**Aim of the exercise:** From the entries below, reproduce exactly the line containing "Experiment 1 involves", the line containing "(those detailed as", and every line in between, with nothing added.

★ ★ ★ ★ ★

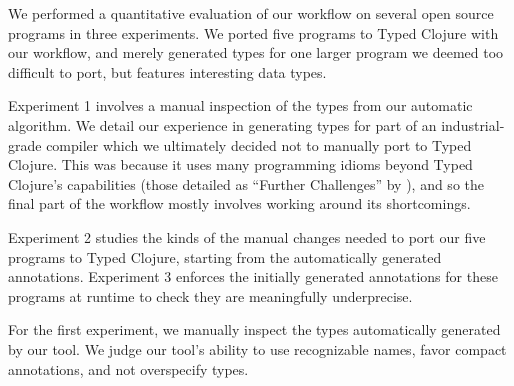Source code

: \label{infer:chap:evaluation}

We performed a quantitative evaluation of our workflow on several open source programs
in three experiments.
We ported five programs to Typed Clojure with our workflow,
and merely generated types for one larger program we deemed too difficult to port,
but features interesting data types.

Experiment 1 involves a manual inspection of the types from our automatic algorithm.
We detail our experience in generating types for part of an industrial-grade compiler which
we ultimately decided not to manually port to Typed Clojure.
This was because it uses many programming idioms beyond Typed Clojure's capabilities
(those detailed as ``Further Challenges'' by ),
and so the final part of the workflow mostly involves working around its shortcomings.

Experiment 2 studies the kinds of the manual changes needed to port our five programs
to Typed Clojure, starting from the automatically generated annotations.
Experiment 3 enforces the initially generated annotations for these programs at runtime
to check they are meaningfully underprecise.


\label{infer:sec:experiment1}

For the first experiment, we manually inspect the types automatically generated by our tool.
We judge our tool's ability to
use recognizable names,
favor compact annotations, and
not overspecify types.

★ ★ ★ ★ ★

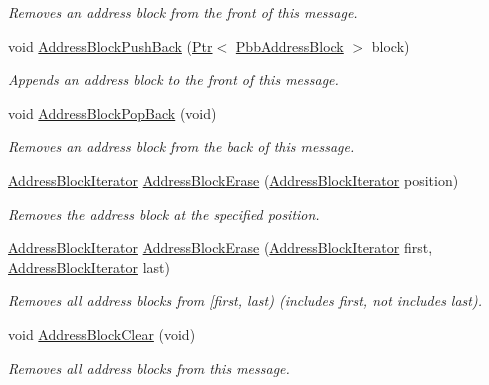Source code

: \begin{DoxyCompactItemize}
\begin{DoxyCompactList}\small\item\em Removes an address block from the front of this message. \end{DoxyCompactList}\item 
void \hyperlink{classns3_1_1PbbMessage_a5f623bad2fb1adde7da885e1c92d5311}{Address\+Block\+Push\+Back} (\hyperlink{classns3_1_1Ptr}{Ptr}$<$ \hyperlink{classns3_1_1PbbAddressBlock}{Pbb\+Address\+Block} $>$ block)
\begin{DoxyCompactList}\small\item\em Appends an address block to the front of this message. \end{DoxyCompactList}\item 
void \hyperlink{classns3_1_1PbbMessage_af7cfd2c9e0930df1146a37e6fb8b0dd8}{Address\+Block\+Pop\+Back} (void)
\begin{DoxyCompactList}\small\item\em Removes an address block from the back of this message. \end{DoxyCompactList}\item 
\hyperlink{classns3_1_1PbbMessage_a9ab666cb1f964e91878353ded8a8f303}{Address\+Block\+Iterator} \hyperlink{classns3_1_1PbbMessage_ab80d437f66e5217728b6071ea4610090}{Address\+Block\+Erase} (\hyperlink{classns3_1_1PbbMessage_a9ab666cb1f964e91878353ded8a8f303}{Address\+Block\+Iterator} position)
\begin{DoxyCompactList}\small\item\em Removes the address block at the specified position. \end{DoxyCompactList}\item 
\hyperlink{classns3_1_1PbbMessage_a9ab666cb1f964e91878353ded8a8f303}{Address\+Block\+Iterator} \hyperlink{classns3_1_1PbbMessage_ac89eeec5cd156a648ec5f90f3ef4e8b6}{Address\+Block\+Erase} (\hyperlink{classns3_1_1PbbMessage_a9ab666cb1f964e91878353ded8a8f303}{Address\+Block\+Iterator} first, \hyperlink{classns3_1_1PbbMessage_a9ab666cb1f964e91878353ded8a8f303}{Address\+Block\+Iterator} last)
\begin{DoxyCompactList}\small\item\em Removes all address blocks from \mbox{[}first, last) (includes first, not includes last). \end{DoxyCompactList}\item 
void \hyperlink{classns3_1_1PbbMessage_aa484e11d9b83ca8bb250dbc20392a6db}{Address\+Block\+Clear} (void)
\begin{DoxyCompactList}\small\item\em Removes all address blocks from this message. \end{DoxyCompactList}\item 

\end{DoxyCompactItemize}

★ ★ ★ ★ ★

**Answer space:**
Experiment 1 involves a manual inspection of the types from our automatic algorithm.
We detail our experience in generating types for part of an industrial-grade compiler which
we ultimately decided not to manually port to Typed Clojure.
This was because it uses many programming idioms beyond Typed Clojure's capabilities
(those detailed as ``Further Challenges'' by ),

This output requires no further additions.